Content is King [DigitalProductionME.com]


(DigitalProductionME.com Via Acquire Media NewsEdge) "IBC has always been about content creation, management and delivery," explains IBC sales director Darren Whitehead. "IBC Content Everywhere is for everyone who is involved in or needs to know more about the creation, management, delivery and monetisation of digital-TV and video based content over IP-based networks or multi-media content consumption on mobile, handheld or tablet devices." The European trade organisation, which holds its annual event in Amsterdam, is about to take a bold step into new territory. IBC Content Everywhere is a spin-off event for the broadcast industry aimed at capturing more of the pure-play entrants to professional video in IT, internet and telecoms.

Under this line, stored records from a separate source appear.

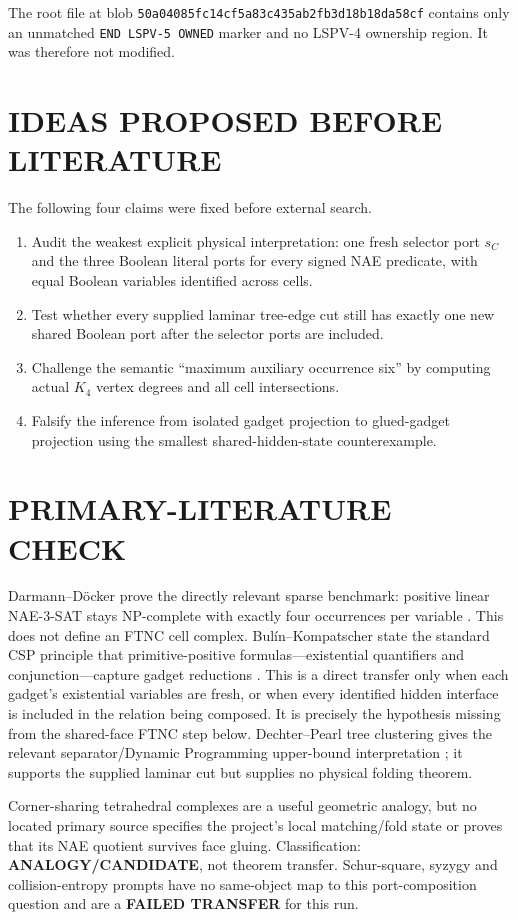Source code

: \documentclass[11pt]{article}
\begin{document}
The root file at blob \texttt{50a04085fc14cf5a83c435ab2fb3d18b18da58cf}
contains only an unmatched \texttt{END LSPV-5 OWNED} marker and no LSPV-4
ownership region.  It was therefore not modified.

\section{IDEAS PROPOSED BEFORE LITERATURE}
The following four claims were fixed before external search.
\begin{enumerate}
\item Audit the weakest explicit physical interpretation: one fresh selector
port $s_C$ and the three Boolean literal ports for every signed NAE predicate,
with equal Boolean variables identified across cells.
\item Test whether every supplied laminar tree-edge cut still has exactly one
new shared Boolean port after the selector ports are included.
\item Challenge the semantic ``maximum auxiliary occurrence six'' by computing
actual $K_4$ vertex degrees and all cell intersections.
\item Falsify the inference from isolated gadget projection to glued-gadget
projection using the smallest shared-hidden-state counterexample.
\end{enumerate}

\section{PRIMARY-LITERATURE CHECK}
Darmann--D\"ocker prove the directly relevant sparse benchmark: positive
linear NAE-3-SAT stays NP-complete with exactly four occurrences per variable
\cite{DD}.  This does not define an FTNC cell complex.  Bul\'in--Kompatscher
state the standard CSP principle that primitive-positive formulas---existential
quantifiers and conjunction---capture gadget reductions \cite{BK}.  This is a
direct transfer only when each gadget's existential variables are fresh, or
when every identified hidden interface is included in the relation being
composed.  It is precisely the hypothesis missing from the shared-face FTNC
step below.  Dechter--Pearl tree clustering gives the relevant separator/Dynamic
Programming upper-bound interpretation \cite{DP}; it supports the supplied
laminar cut but supplies no physical folding theorem.

Corner-sharing tetrahedral complexes are a useful geometric analogy, but no
located primary source specifies the project's local matching/fold state or
proves that its NAE quotient survives face gluing.  Classification:
\textbf{ANALOGY/CANDIDATE}, not theorem transfer.  Schur-square, syzygy and
collision-entropy prompts have no same-object map to this port-composition
question and are a \textbf{FAILED TRANSFER} for this run.
\end{document}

Whitehead continues: "What we see in Europe is an ongoing convergence between IT, broadcast and telco industries. When we look at the traditional key markets in North America and Europe we understand that these companies are serviced by trade events (including IBC) but when you look around at the rest of world then convergence is a wave that hasn't yet crashed ashore. We launched the IBC Content Everywhere brand to deliver an event that focuses on that convergence." [[banner]] IBC can still be perceived as a broadcast show among giants like Deutsch Telekom, Verizon or Amazon Web Services who may not consider it as the place to spend their exhibition dollars. Yet IBC CE, which formerly corralled web and IPTV companies in a space called Connected World, has helped IBC attract a range of new companies from the IT and telco sector.

Some 120 of them are supporting IBC Content Everywhere Europe with diamond sponsor Intel, with the inaugural event debuting alongside and across IBC2014 this month.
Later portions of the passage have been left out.